The adverse events observed with the triple therapy occurred more frequently, for febrile neutropaenia (5.4%), with the need to treat with growth factors (G-CSF for 42.5% of patients). Haematological and digestive toxicity was also higher: grade 3-4 neutropaenia was observed for 45.7% of patients in the FOLFIRINOX arm and 18.7% of patients in the gemcitabine arm (p = 0.0001); vomiting was noted for 14.5% of patients in the FOLFIRINOX arm and 4.7% in the gemcitabine arm (p = 0.002). Quality of life was improved in the FOLFIRINOX arm.
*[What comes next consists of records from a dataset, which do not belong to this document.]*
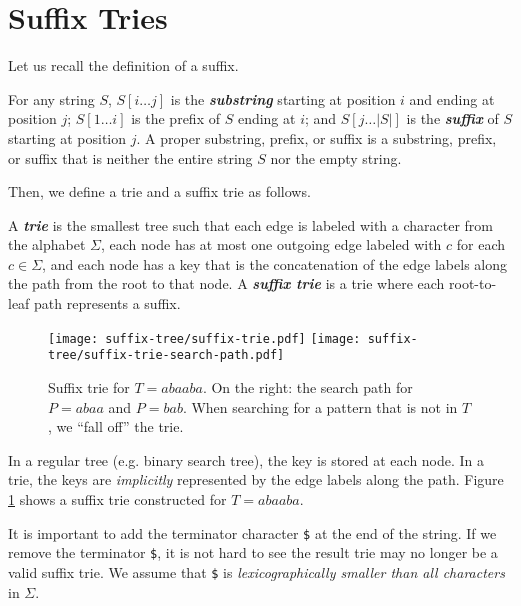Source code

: \section{Suffix Tries}

Let us recall the definition of a suffix.

\begin{definition}[Suffix] 
    For any string $S$, $S[i\ldots j]$ is the \textit{\textbf{substring}} starting at position $i$ and ending at position $j$; $S[1\ldots i]$ is the prefix of $S$ ending at $i$; and $S[j\ldots |S|]$ is the \textit{\textbf{suffix}} of $S$ starting at position $j$. A proper substring, prefix, or suffix is a substring, prefix, or suffix that is neither the entire string $S$ nor the empty string.
\end{definition}

Then, we define a trie and a suffix trie as follows.

\begin{definition}  
    A \textit{\textbf{trie}} is the smallest tree such that each edge is labeled with a character from the alphabet $\Sigma$, each node has at most one outgoing edge labeled with $c$ for each $c \in \Sigma$, and each node has a key that is the concatenation of the edge labels along the path from the root to that node. A \textit{\textbf{suffix trie}} is a trie where each root-to-leaf path represents a suffix.
\end{definition}

\begin{figure}[htbp]
    \centering
    \texttt{[image: suffix-tree/suffix-trie.pdf]}
    \qquad
    \texttt{[image: suffix-tree/suffix-trie-search-path.pdf]}
    \caption{Suffix trie for $T = abaaba$. On the right: the search path for $P=abaa$ and $P=bab$. When searching for a pattern that is not in $T$, we ``fall off'' the trie.}
    \label{fig:suffix-trie}
\end{figure}

In a regular tree (e.g. binary search tree), the key is stored at each node. In a trie, the keys are \textit{implicitly} represented by the edge labels along the path. Figure \ref{fig:suffix-trie} shows a suffix trie constructed for $T = abaaba$.

It is important to add the terminator character \texttt{\$} at the end of the string. If we remove the terminator \texttt{\$}, it is not hard to see the result trie may no longer be a valid suffix trie. We assume that \texttt{\$} is \textit{lexicographically smaller than all characters} in $\Sigma$.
Due to the histological, therapeutic and prognostic similarities between pancreatic and bile duct cancer, it is interesting to assess this triple therapy compared to the current reference treatment in bile duct cancers: gemcitabine combined with cisplatin (GEMCIS). Due to the known higher levels of toxicity for this triple therapy (digestive and haematological), the investigators modified the conventional FOLFIRINOX regimen (mFOLFIRINOX) by removing the 5-FU bolus at D1 of each cycle. This modification to the regimen would appear not to decrease the efficacy of the treatment.

Enrollment

191 patients

Sex

All

Ages

18+ years old

Volunteers

No Healthy Volunteers

Inclusion criteria

- WHO 0 or 1
Age ≥ 18 years
Tumour of the intrahepatic or extrahepatic (and/or hilar) bile ducts, or of the gallbladder
Measurable abdominal metastases (at least a lesion >10 mm) and/or measurable, unresectable primary tumour
Disease proven by histopathology or cytology (on metastasis or primary tumour)
If there are no abdominal metastases, the unresectability must be confirmed by a hepatobiliary surgeon in a multidisciplinary team (MDT) meeting
Bilirubin <1.5 N (after endoscopic or trance hepatic optimum biliary drainage, if necessary), AST and ALT <10N
Serum creatinine <130 µmol/L, creatinine clearance >60 mL/min
Neutrophils ≥ 1500/mm3 and platelets ≥ 75,000/mm3
Prothrombin index > 70%
Serum albumin > 25 g/L
Patient registered with a social security scheme (including CMU)
Signed informed consent form

Exclusion criteria

- Non-measurable metastases and primary tumour
Ampullary carcinoma or cancer of the pancreas with infiltration of the bile ducts or mixed tumours (hepatocholangiocarcinoma)
Chemotherapy and/or radiotherapy within the last 4 months
Other malignant tumour except in situ basal cell carcinoma or curatively treated carcinoma of the uterine cervix or other malignant tumour that has been treated and has been considered cured for at least 5 years
Major comorbidity factors (unstable angina, myocardial infarction that has occurred within the last 6 months, heart failure ≥2 according to the NYHA classification, uncontrolled high blood pressure)
Woman who is pregnant or breastfeeding, or patient of either sex who is of childbearing age and not using an adequate contraceptive method
Not able to undergo the trial medical follow-up for geographical, social or psychological reasons.